Do you think MS still wants to be in the consumer OS market?
It's low revenue, fairly high expense, and the relevance of "which operating system do you use" is going down rapidly (see linux gaming getting good with MS's help). Businesses.. sure they'll keep using windows and paying for it, since they already have a huge amount of legacy systems/software and IT procedures/institutional knowledge - like IBM still doing mainframes - but consumers don't seem to care about that.
Most people basically seem to use their computer to run a browser, maybe some games, and maybe some office suite stuff, OS doesn't matter too much anymore.
Honestly I don't see any evidence that Microsoft wants anything. Every little fiefdom within Microsoft wants their own thing and no one cares about what is good for the company as a whole. There is at least one team that just wants to sell as many games as possible, and are no doubt looking at SteamOS as potential platform to target.

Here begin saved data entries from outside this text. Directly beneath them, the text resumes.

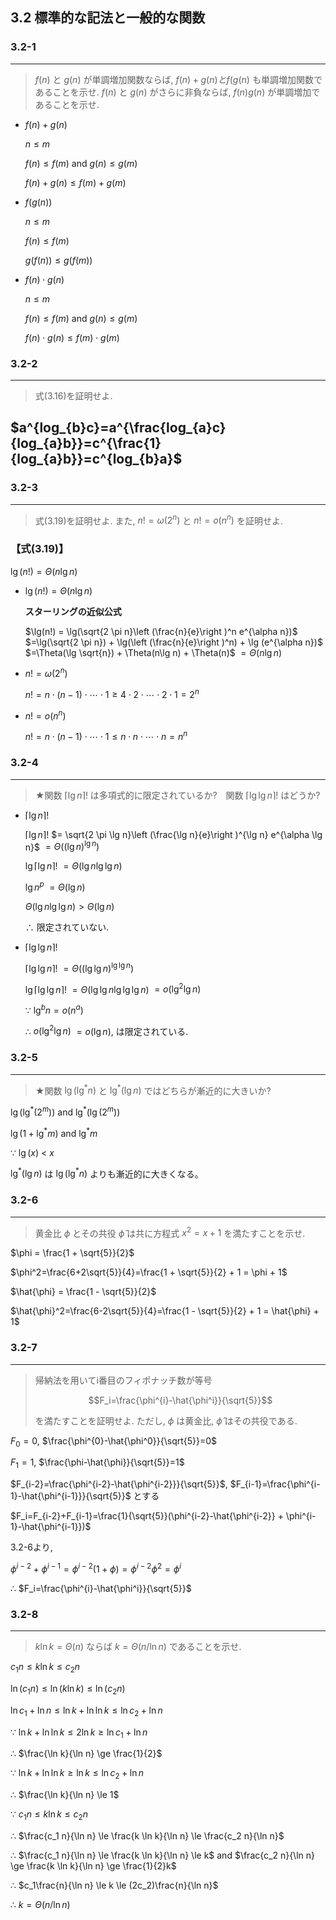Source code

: ## 3.2 標準的な記法と一般的な関数

### 3.2-1
***
> $f(n)$ と $g(n)$ が単調増加関数ならば, $f(n)+g(n)とf(g(n)$ も単調増加関数であることを示せ.  $f(n)$ と $g(n)$ がさらに非負ならば,  $f(n) g(n)$ が単調増加であることを示せ. 

* $f(n) + g(n)$

    $n \le m$
    
    $f(n) \le f(m)$ and $g(n) \le g(m)$
    
    $f(n) + g(n) \le f(m) + g(m)$


* $f(g(n))$

    $n \le m$
    
    $f(n) \le f(m)$
    
    $g(f(n)) \le g(f(m))$


* $f(n) \cdot g(n)$

    $n \le m$
    
    $f(n) \le f(m)$ and $g(n) \le g(m)$
    
    $f(n) \cdot g(n) \le f(m) \cdot g(m)$

### 3.2-2
***
> 式(3.16)を証明せよ.

## $a^{log_{b}c}=a^{\frac{log_{a}c}{log_{a}b}}=c^{\frac{1}{log_{a}b}}=c^{log_{b}a}$

### 3.2-3
***
> 式(3.19)を証明せよ. また, $n! = \omega(2^n)$ と $n!=o(n^n)$ を証明せよ.

### 【式(3.19)】
$\lg(n!)=\Theta(n \lg n)$

* $\lg(n!)=\Theta(n \lg n)$

    **スターリングの近似公式**
    
    $\lg(n!) = \lg(\sqrt{2 \pi n}\left (\frac{n}{e}\right )^n e^{\alpha n})$ $=\lg(\sqrt{2 \pi n}) + \lg(\left (\frac{n}{e}\right )^n) + \lg (e^{\alpha n})$ $=\Theta(\lg \sqrt{n}) + \Theta(n\lg n) + \Theta(n)$ $=\Theta(n\lg n)$

* $n! = \omega(2^n)$

    $n!=n \cdot (n-1) \cdot \cdots \cdot 1 \ge 4 \cdot 2 \cdot \cdots \cdot 2 \cdot 1 = 2^n$

* $n!=o(n^n)$

    $n!=n \cdot (n-1) \cdot \cdots \cdot 1 \le n \cdot n \cdot \cdots \cdot n = n^n$

### 3.2-4
***
> ★関数 $\left \lceil \lg n \right \rceil!$ は多項式的に限定されているか?　関数 $\left \lceil \lg \lg n \right \rceil!$ はどうか?

* $\left \lceil \lg n \right \rceil!$

    $\left \lceil \lg n \right \rceil!$ $= \sqrt{2 \pi \lg n}\left (\frac{\lg n}{e}\right )^{\lg n} e^{\alpha \lg n}$ $= \Theta((\lg n)^{\lg n})$
    
    $\lg \left \lceil \lg n \right \rceil!$ $= \Theta(\lg n \lg \lg n)$
    
    $\lg n^p$ $=\Theta(\lg n)$
    
    $\Theta(\lg n \lg \lg n) > \Theta(\lg n)$
    
    $\therefore$ 限定されていない.
    
* $\left \lceil \lg \lg n \right \rceil!$
    
    $\left \lceil \lg \lg n \right \rceil!$ $= \Theta((\lg\lg n)^{\lg \lg n})$
    
    $\lg \left \lceil \lg \lg n \right \rceil!$ $= \Theta(\lg \lg n \lg \lg \lg n)$ $=o(\lg^2\lg n)$
    
    $\because$ $\lg^bn=o(n^a)$
    
    $\therefore$ $o(\lg^2\lg n)$ $=o(\lg n)$, は限定されている.

### 3.2-5
***
> ★関数 $\lg (\lg^{\ast}n)$ と $\lg^{\ast}(\lg n)$ ではどちらが漸近的に大きいか? 

$\lg (\lg^{\ast} (2^m))$ and $\lg^{\ast}(\lg (2^m))$

$\lg (1 + \lg^{\ast}m)$ and $\lg^{\ast}m$

$\because$ $\lg (x)$ < $x$

$\lg^{\ast}(\lg n)$ は $\lg (\lg^{\ast}n)$ よりも漸近的に大きくなる。

### 3.2-6
****
> 黄金比 $\phi$ とその共役 $\hat{\phi}$ は共に方程式 $x^2=x+1$ を満たすことを示せ.

$\phi = \frac{1 + \sqrt{5}}{2}$

$\phi^2=\frac{6+2\sqrt{5}}{4}=\frac{1 + \sqrt{5}}{2} + 1 = \phi + 1$

$\hat{\phi} = \frac{1 - \sqrt{5}}{2}$

$\hat{\phi}^2=\frac{6-2\sqrt{5}}{4}=\frac{1 - \sqrt{5}}{2} + 1 = \hat{\phi} + 1$

### 3.2-7
***
> 帰納法を用いてi番目のフィポナッチ数が等号
> 
> $$F_i=\frac{\phi^{i}-\hat{\phi^i}}{\sqrt{5}}$$
> 
> を満たすことを証明せよ. ただし, $\phi$ は黄金比, $\hat{\phi}$ はその共役である. 

$F_0=0$, $\frac{\phi^{0}-\hat{\phi^0}}{\sqrt{5}}=0$

$F_1=1$, $\frac{\phi-\hat{\phi}}{\sqrt{5}}=1$

$F_{i-2}=\frac{\phi^{i-2}-\hat{\phi^{i-2}}}{\sqrt{5}}$,  $F_{i-1}=\frac{\phi^{i-1}-\hat{\phi^{i-1}}}{\sqrt{5}}$ とする

$F_i=F_{i-2}+F_{i-1}=\frac{1}{\sqrt{5}}(\phi^{i-2}-\hat{\phi^{i-2}} + \phi^{i-1}-\hat{\phi^{i-1}})$

3.2-6より, 

$\phi^{i-2} + \phi^{i-1} = \phi^{i-2}(1+\phi) = \phi^{i-2}\phi^2 = \phi ^ i$

$\therefore$ $F_i=\frac{\phi^{i}-\hat{\phi^i}}{\sqrt{5}}$

### 3.2-8
***
> $k \ln k = \Theta(n)$ ならば $k = \Theta(n / \ln n)$ であることを示せ. 

$c_1n \le k \ln k \le c_2n$

$\ln (c_1n) \le \ln(k \ln k) \le \ln (c_2n)$

$\ln c_1 + \ln n \le \ln k + \ln \ln k \le \ln c_2 + \ln n$

$\because$ $\ln k + \ln \ln k \le 2\ln k \ge \ln c_1 + \ln n$

$\therefore$ $\frac{\ln k}{\ln n} \ge \frac{1}{2}$

$\because$ $\ln k + \ln \ln k \ge \ln k \le \ln c_2 + \ln n$

$\therefore$ $\frac{\ln k}{\ln n} \le 1$

$\because$ $c_1n \le k \ln k \le c_2n$

$\therefore$ $\frac{c_1 n}{\ln n} \le \frac{k \ln k}{\ln n} \le \frac{c_2 n}{\ln n}$

$\therefore$ $\frac{c_1 n}{\ln n} \le \frac{k \ln k}{\ln n} \le k$ and $\frac{c_2 n}{\ln n} \ge \frac{k \ln k}{\ln n} \ge \frac{1}{2}k$

$\therefore$ $c_1\frac{n}{\ln n} \le k \le (2c_2)\frac{n}{\ln n}$

$\therefore$ $k = \Theta(n / \ln n)$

"The division owns intellectual property for some of the most popular, best-selling, and highest-grossing media franchises of all time, including Call of Duty, Candy Crush, Warcraft, Halo, Minecraft, and The Elder Scrolls."
Your point was that Microsoft "gives a couple of hoots" about which platform Gamepass is on, implying that they specifically care about making Gamepass not accessible on Linux. Them having a guide for Gamepass access on Linux proves the opposite.
But you're just nitpicking looking for an argument. So, goodbye.